#### Work instructions
The answer is the set of lines that include "gives", copied from the data below.

Collected data:
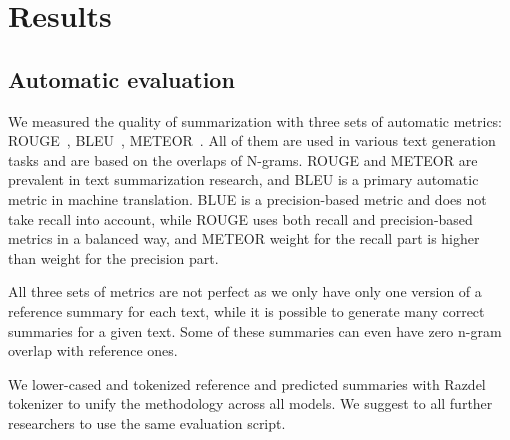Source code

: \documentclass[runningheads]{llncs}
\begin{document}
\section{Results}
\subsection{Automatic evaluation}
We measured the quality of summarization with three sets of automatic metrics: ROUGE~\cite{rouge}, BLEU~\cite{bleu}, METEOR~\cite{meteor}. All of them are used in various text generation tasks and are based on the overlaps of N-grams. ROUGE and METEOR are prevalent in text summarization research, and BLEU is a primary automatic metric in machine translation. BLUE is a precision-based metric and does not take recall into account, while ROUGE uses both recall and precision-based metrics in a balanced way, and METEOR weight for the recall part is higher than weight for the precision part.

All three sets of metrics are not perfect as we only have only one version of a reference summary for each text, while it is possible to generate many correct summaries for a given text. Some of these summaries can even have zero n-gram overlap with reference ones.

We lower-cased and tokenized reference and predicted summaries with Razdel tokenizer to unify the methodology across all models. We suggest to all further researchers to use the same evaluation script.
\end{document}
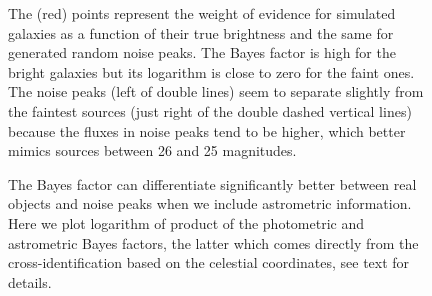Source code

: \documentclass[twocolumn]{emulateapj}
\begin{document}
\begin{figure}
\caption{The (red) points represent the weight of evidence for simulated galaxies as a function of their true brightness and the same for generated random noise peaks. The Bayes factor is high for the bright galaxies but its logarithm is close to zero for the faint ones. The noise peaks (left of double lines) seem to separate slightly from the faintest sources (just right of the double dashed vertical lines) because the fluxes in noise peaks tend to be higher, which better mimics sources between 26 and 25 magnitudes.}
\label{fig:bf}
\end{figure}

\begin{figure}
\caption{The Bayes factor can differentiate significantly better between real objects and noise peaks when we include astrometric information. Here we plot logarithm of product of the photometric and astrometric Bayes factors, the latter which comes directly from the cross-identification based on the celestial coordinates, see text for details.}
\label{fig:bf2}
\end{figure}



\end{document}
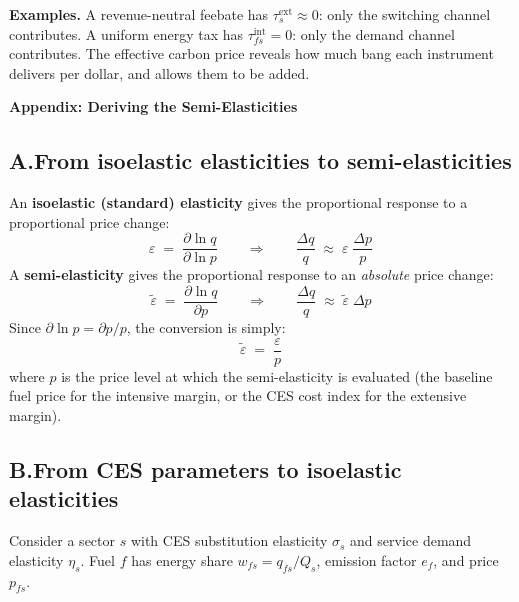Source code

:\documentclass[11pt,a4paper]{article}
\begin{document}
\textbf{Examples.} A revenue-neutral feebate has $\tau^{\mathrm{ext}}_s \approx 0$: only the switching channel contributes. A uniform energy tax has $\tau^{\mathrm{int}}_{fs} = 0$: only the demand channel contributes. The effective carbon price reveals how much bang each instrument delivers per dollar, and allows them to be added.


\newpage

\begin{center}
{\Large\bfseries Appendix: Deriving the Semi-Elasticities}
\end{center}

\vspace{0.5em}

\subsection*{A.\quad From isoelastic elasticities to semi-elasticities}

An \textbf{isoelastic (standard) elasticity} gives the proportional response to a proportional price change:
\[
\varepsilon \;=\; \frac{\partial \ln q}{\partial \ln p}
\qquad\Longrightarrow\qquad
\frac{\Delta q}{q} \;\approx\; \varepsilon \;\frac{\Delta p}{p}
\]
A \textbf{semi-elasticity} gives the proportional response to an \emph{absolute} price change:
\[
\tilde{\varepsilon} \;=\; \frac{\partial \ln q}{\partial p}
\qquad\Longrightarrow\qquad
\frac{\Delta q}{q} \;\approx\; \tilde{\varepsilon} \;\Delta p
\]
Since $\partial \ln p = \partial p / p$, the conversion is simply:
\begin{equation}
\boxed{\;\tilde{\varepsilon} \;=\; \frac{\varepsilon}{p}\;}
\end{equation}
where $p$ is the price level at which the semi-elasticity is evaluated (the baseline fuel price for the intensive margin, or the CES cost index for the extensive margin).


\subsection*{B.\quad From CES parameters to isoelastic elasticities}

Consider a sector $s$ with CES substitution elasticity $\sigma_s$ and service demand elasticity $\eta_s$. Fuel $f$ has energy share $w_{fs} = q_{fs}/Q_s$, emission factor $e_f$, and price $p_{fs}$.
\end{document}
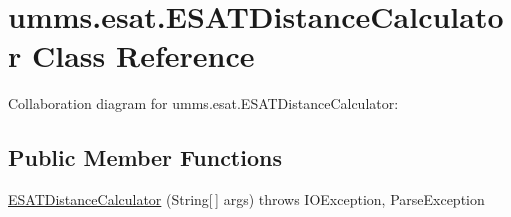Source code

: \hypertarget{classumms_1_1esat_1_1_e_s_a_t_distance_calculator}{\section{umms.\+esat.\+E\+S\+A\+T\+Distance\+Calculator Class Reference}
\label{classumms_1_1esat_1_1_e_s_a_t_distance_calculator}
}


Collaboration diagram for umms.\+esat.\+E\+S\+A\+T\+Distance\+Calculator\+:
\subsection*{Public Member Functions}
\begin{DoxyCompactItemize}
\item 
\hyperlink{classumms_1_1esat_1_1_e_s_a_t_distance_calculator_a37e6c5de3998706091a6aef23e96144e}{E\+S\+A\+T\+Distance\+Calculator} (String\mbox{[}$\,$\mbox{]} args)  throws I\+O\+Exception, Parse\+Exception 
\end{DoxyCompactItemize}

==

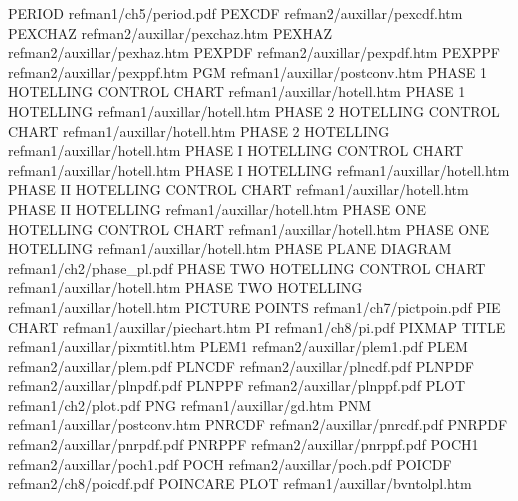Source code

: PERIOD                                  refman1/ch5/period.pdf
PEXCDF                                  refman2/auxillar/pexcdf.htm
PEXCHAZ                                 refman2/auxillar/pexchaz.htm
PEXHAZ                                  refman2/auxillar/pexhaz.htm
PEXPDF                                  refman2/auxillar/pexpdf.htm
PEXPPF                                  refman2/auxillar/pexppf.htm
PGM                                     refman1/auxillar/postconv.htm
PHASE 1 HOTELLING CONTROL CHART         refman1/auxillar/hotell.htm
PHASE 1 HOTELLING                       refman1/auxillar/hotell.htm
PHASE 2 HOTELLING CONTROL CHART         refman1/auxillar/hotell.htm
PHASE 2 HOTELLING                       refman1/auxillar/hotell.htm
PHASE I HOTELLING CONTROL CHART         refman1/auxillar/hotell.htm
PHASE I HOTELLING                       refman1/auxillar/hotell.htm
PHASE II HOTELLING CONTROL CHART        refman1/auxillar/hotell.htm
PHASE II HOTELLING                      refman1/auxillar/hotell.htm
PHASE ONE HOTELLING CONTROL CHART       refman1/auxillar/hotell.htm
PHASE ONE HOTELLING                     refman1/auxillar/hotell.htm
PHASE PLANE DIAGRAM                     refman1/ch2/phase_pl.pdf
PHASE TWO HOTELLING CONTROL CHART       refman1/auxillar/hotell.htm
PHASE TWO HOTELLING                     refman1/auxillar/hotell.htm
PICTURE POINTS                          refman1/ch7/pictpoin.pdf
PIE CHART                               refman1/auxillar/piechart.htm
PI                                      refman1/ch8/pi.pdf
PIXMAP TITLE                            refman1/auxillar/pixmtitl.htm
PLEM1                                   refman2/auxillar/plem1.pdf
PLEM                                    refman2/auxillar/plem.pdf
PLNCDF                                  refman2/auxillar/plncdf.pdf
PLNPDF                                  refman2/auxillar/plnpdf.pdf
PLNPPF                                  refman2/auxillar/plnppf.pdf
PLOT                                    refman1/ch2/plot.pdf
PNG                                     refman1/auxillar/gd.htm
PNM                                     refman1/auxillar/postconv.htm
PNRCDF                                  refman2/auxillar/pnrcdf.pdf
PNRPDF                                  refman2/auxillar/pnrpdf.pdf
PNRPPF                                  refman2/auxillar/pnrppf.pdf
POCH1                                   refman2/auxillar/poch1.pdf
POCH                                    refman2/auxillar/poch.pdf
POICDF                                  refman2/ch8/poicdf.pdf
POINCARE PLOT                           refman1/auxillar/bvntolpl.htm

#### Solution for this problem
An \textbf{isoelastic (standard) elasticity} gives the proportional response to a proportional price change:
A \textbf{semi-elasticity} gives the proportional response to an \emph{absolute} price change:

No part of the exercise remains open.